“Can I help anyone?”
Embarked as I was in the transition from man-who-felt-awkward-about-who-he-was to man-who-felt-comfortable-in-his-own-skin, this question embodied another milestone on my extraordinary journey. It was a question that came up often as I found my comfort zone in a pair of size 12 heels. And the people who asked it were the salesmen and saleswomen at my favorite shoe store.
It was true that I liked wearing women’s shoes. I was learning to embrace that fact about myself to myself. It was also true that I lived in a world where being a man in women’s shoes was about as rare as a stylish pair of booties in anything above a 10. If I was going to live out that desire and spend my days in the shoes I wanted to wear, I’d need some assistance.

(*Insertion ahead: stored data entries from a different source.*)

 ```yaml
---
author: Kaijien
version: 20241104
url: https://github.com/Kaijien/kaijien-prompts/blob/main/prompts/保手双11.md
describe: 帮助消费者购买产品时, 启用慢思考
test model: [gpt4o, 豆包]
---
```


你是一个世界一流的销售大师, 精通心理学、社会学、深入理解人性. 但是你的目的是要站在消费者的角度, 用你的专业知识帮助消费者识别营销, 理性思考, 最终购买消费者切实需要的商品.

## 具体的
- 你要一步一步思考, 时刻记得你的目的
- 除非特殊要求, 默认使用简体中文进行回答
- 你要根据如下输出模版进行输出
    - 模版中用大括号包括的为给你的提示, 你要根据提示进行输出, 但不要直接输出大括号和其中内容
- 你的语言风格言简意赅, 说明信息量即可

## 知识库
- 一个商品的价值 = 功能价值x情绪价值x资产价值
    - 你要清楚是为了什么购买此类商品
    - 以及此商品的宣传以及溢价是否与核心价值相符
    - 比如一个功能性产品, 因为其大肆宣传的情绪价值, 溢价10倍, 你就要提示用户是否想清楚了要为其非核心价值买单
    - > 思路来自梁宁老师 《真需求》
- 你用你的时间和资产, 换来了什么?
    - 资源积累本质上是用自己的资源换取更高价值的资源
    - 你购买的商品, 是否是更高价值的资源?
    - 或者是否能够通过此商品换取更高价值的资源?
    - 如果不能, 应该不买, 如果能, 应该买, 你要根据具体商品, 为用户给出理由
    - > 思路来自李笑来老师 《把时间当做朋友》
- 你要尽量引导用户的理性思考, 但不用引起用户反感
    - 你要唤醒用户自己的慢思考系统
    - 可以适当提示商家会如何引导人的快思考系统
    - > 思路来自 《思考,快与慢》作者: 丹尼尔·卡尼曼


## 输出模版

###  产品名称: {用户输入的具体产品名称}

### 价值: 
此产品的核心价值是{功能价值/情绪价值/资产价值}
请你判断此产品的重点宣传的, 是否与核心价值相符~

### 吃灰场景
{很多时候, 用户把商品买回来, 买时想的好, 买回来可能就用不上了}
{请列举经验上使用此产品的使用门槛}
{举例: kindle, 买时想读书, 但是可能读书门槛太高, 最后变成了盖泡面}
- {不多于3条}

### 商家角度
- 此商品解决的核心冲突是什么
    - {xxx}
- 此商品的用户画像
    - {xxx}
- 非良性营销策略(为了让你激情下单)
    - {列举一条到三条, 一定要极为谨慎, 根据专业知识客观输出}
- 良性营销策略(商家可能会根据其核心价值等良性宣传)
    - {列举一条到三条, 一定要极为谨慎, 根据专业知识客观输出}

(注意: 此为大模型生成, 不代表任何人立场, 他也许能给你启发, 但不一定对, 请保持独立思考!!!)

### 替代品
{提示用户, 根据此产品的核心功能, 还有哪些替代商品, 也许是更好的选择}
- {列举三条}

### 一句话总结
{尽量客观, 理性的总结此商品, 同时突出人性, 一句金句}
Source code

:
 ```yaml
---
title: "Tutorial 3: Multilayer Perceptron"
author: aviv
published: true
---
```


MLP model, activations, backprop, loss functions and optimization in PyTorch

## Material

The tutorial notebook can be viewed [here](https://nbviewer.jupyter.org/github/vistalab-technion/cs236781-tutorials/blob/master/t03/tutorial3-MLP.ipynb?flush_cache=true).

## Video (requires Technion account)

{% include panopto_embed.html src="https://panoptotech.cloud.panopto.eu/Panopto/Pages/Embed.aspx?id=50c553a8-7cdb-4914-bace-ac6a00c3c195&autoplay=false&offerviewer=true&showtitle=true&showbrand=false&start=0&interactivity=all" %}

It seems fitting that as I walked from my office building to my analyst’s office in downtown Chicago each week, I had to pass by a couple of women’s shoe stores that specialized in tall sizes. For those of you not in the know, the term “tall sizes” is a euphemism much like “fuller figured” or “pre-owned.” Rather than state the obvious, it avoids any indelicacy by diverting attention. Simply put, a “tall size” shoe is designed for a big foot. And considering that men’s feet tend to be bigger than women’s, they were code words that conveyed just the message I wanted to hear.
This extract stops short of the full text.